■ Try it ■
Beginning with the line of the entries below that holds "另外，稳定性研究在非线性动力" and ending with the line that holds "ProfessorDinkus/ProfessorDinkus is a", transcribe each line exactly as written. Pictures stay out.

** Extracted records follows **

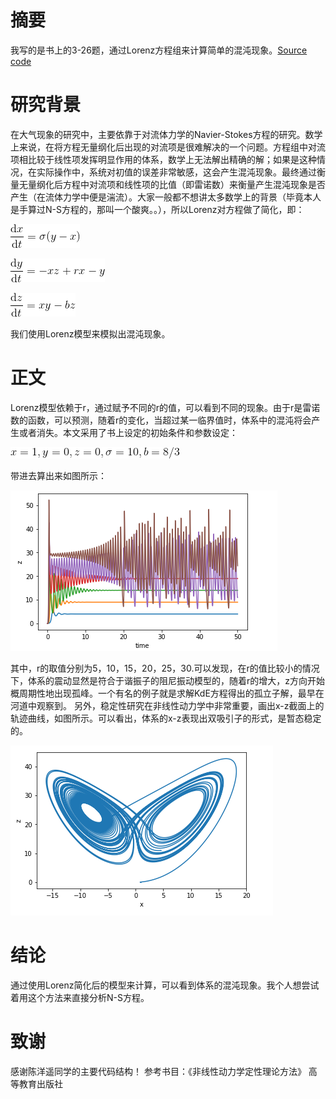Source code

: # 摘要
我写的是书上的3-26题，通过Lorenz方程组来计算简单的混沌现象。[Source code](https://github.com/pycll/computationalphysics_N2015301020174/blob/master/schoolwork_7/schoolwork_7.py)


# 研究背景
在大气现象的研究中，主要依靠于对流体力学的Navier-Stokes方程的研究。数学上来说，在将方程无量纲化后出现的对流项是很难解决的一个问题。方程组中对流项相比较于线性项发挥明显作用的体系，数学上无法解出精确的解；如果是这种情况，在实际操作中，系统对初值的误差非常敏感，这会产生混沌现象。最终通过衡量无量纲化后方程中对流项和线性项的比值（即雷诺数）来衡量产生混沌现象是否产生（在流体力学中便是湍流）。大家一般都不想讲太多数学上的背景（毕竟本人是手算过N-S方程的，那叫一个酸爽。。），所以Lorenz对方程做了简化，即：

![image](https://github.com/pycll/computationalphysics_N2015301020174/blob/master/schoolwork_7/formula_1.gif)

![image](https://github.com/pycll/computationalphysics_N2015301020174/blob/master/schoolwork_7/formula_2.gif)

![image](https://github.com/pycll/computationalphysics_N2015301020174/blob/master/schoolwork_7/formula_3.gif)

我们使用Lorenz模型来模拟出混沌现象。



# 正文
Lorenz模型依赖于r，通过赋予不同的r的值，可以看到不同的现象。由于r是雷诺数的函数，可以预测，随着r的变化，当超过某一临界值时，体系中的混沌将会产生或者消失。本文采用了书上设定的初始条件和参数设定：

![image](https://github.com/pycll/computationalphysics_N2015301020174/blob/master/schoolwork_7/condition.gif)

带进去算出来如图所示：

![image](https://github.com/pycll/computationalphysics_N2015301020174/blob/master/schoolwork_7/z-t.PNG)

其中，r的取值分别为5，10，15，20，25，30.可以发现，在r的值比较小的情况下，体系的震动显然是符合于谐振子的阻尼振动模型的，随着r的增大，z方向开始概周期性地出现孤峰。一个有名的例子就是求解KdE方程得出的孤立子解，最早在河道中观察到。
另外，稳定性研究在非线性动力学中非常重要，画出x-z截面上的轨迹曲线，如图所示。可以看出，体系的x-z表现出双吸引子的形式，是暂态稳定的。

![image](https://github.com/pycll/computationalphysics_N2015301020174/blob/master/schoolwork_7/x-z.PNG)


# 结论
通过使用Lorenz简化后的模型来计算，可以看到体系的混沌现象。我个人想尝试着用这个方法来直接分析N-S方程。

# 致谢
感谢陈洋遥同学的主要代码结构！
参考书目：《非线性动力学定性理论方法》 高等教育出版社
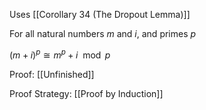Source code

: Uses [[Corollary 34 (The Dropout Lemma)]]

For all natural numbers $m$ and $i$, and primes $p$

$(m+i)^p \cong m^p + i \mod {p}$

Proof: [[Unfinished]]

Proof Strategy: [[Proof by Induction]]

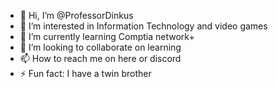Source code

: - 👋 Hi, I’m @ProfessorDinkus
- 👀 I’m interested in Information Technology and video games
- 🌱 I’m currently learning Comptia network+
- 💞️ I’m looking to collaborate on learning
- 📫 How to reach me on here or discord
- ⚡ Fun fact: I have a twin brother

<!---
ProfessorDinkus/ProfessorDinkus is a ✨ special ✨ repository because its `README.md` (this file) appears on your GitHub profile.
You can click the Preview link to take a look at your changes.
--->
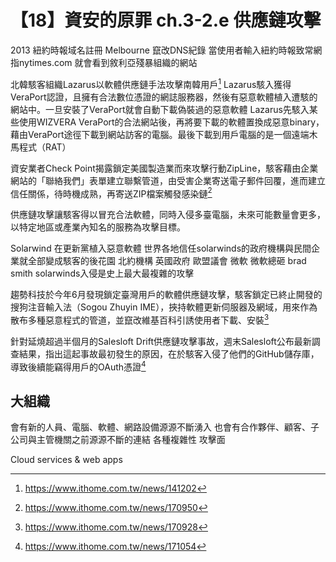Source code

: # 【18】資安的原罪 ch.3-2.e 供應鏈攻擊

2013 紐約時報域名註冊 Melbourne 竄改DNS紀錄 當使用者輸入紐約時報致常網指nytimes.com 就會看到敘利亞殘暴組織的網站

北韓駭客組織Lazarus以軟體供應鏈手法攻擊南韓用戶[^1]
Lazarus駭入獲得VeraPort認證，且擁有合法數位憑證的網誌服務器，然後有惡意軟體植入遭駭的網站中。一旦安裝了VeraPort就會自動下載偽裝過的惡意軟體
Lazarus先駭入某些使用WIZVERA VeraPort的合法網站後，再將要下載的軟體置換成惡意binary，藉由VeraPort途徑下載到網站訪客的電腦。最後下載到用戶電腦的是一個遠端木馬程式（RAT）

資安業者Check Point揭露鎖定美國製造業而來攻擊行動ZipLine，駭客藉由企業網站的「聯絡我們」表單建立聯繫管道，由受害企業寄送電子郵件回覆，進而建立信任關係，待時機成熟，再寄送ZIP檔案觸發感染鏈[^4]

供應鏈攻擊讓駭客得以冒充合法軟體，同時入侵多臺電腦，未來可能數量會更多，以特定地區或產業內知名的服務為攻擊目標。


Solarwind 在更新黨植入惡意軟體 世界各地信任solarwinds的政府機構與民間企業就全部變成駭客的後花園
北約機構 英國政府 歐盟議會 微軟
微軟總砸 brad smith solarwinds入侵是史上最大最複雜的攻擊

趨勢科技於今年6月發現鎖定臺灣用戶的軟體供應鏈攻擊，駭客鎖定已終止開發的搜狗注音輸入法（Sogou Zhuyin IME），挾持軟體更新伺服器及網域，用來作為散布多種惡意程式的管道，並竄改維基百科引誘使用者下載、安裝[^2]

針對延燒超過半個月的Salesloft Drift供應鏈攻擊事故，週末Salesloft公布最新調查結果，指出這起事故最初發生的原因，在於駭客入侵了他們的GitHub儲存庫，導致後續能竊得用戶的OAuth憑證[^3]

## 大組織
會有新的人員、電腦、軟體、網路設備源源不斷湧入
也會有合作夥伴、顧客、子公司與主管機關之前源源不斷的連結 各種複雜性 攻擊面

Cloud services & web apps

[^1]: https://www.ithome.com.tw/news/141202
[^2]: https://www.ithome.com.tw/news/170928
[^3]: https://www.ithome.com.tw/news/171054
[^4]: https://www.ithome.com.tw/news/170950
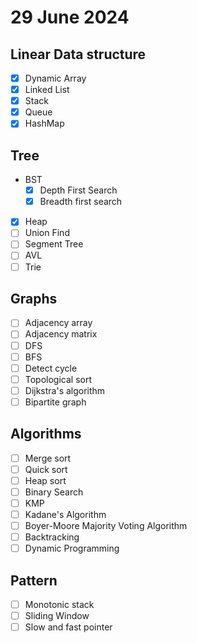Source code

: # 29 June 2024

## Linear Data structure
- [x] Dynamic Array
- [x] Linked List
- [x] Stack
- [x] Queue
- [x] HashMap

## Tree
- BST
    - [x] Depth First Search
    - [x] Breadth first search
- [x] Heap
- [ ] Union Find
- [ ] Segment Tree
- [ ] AVL
- [ ] Trie

## Graphs
- [ ] Adjacency array
- [ ] Adjacency matrix
- [ ] DFS
- [ ] BFS
- [ ] Detect cycle
- [ ] Topological sort
- [ ] Dijkstra's algorithm
- [ ] Bipartite graph

## Algorithms
- [ ] Merge sort
- [ ] Quick sort
- [ ] Heap sort
- [ ] Binary Search
- [ ] KMP
- [ ] Kadane's Algorithm
- [ ] Boyer-Moore Majority Voting Algorithm
- [ ] Backtracking
- [ ] Dynamic Programming

## Pattern
- [ ] Monotonic stack
- [ ] Sliding Window
- [ ] Slow and fast pointer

** End of Extracted records **

■ Result for this exercise ■
另外，稳定性研究在非线性动力学中非常重要，画出x-z截面上的轨迹曲线，如图所示。可以看出，体系的x-z表现出双吸引子的形式，是暂态稳定的。

![image](https://github.com/pycll/computationalphysics_N2015301020174/blob/master/schoolwork_7/x-z.PNG)


# 结论
通过使用Lorenz简化后的模型来计算，可以看到体系的混沌现象。我个人想尝试着用这个方法来直接分析N-S方程。

# 致谢
感谢陈洋遥同学的主要代码结构！
参考书目：《非线性动力学定性理论方法》 高等教育出版社
Source code

: Uses [[Corollary 34 (The Dropout Lemma)]]

For all natural numbers $m$ and $i$, and primes $p$

$(m+i)^p \cong m^p + i \mod {p}$

Proof: [[Unfinished]]

Proof Strategy: [[Proof by Induction]]

Source code

: - 👋 Hi, I’m @ProfessorDinkus
- 👀 I’m interested in Information Technology and video games
- 🌱 I’m currently learning Comptia network+
- 💞️ I’m looking to collaborate on learning
- 📫 How to reach me on here or discord
- ⚡ Fun fact: I have a twin brother

<!---
ProfessorDinkus/ProfessorDinkus is a ✨ special ✨ repository because its `README.md` (this file) appears on your GitHub profile.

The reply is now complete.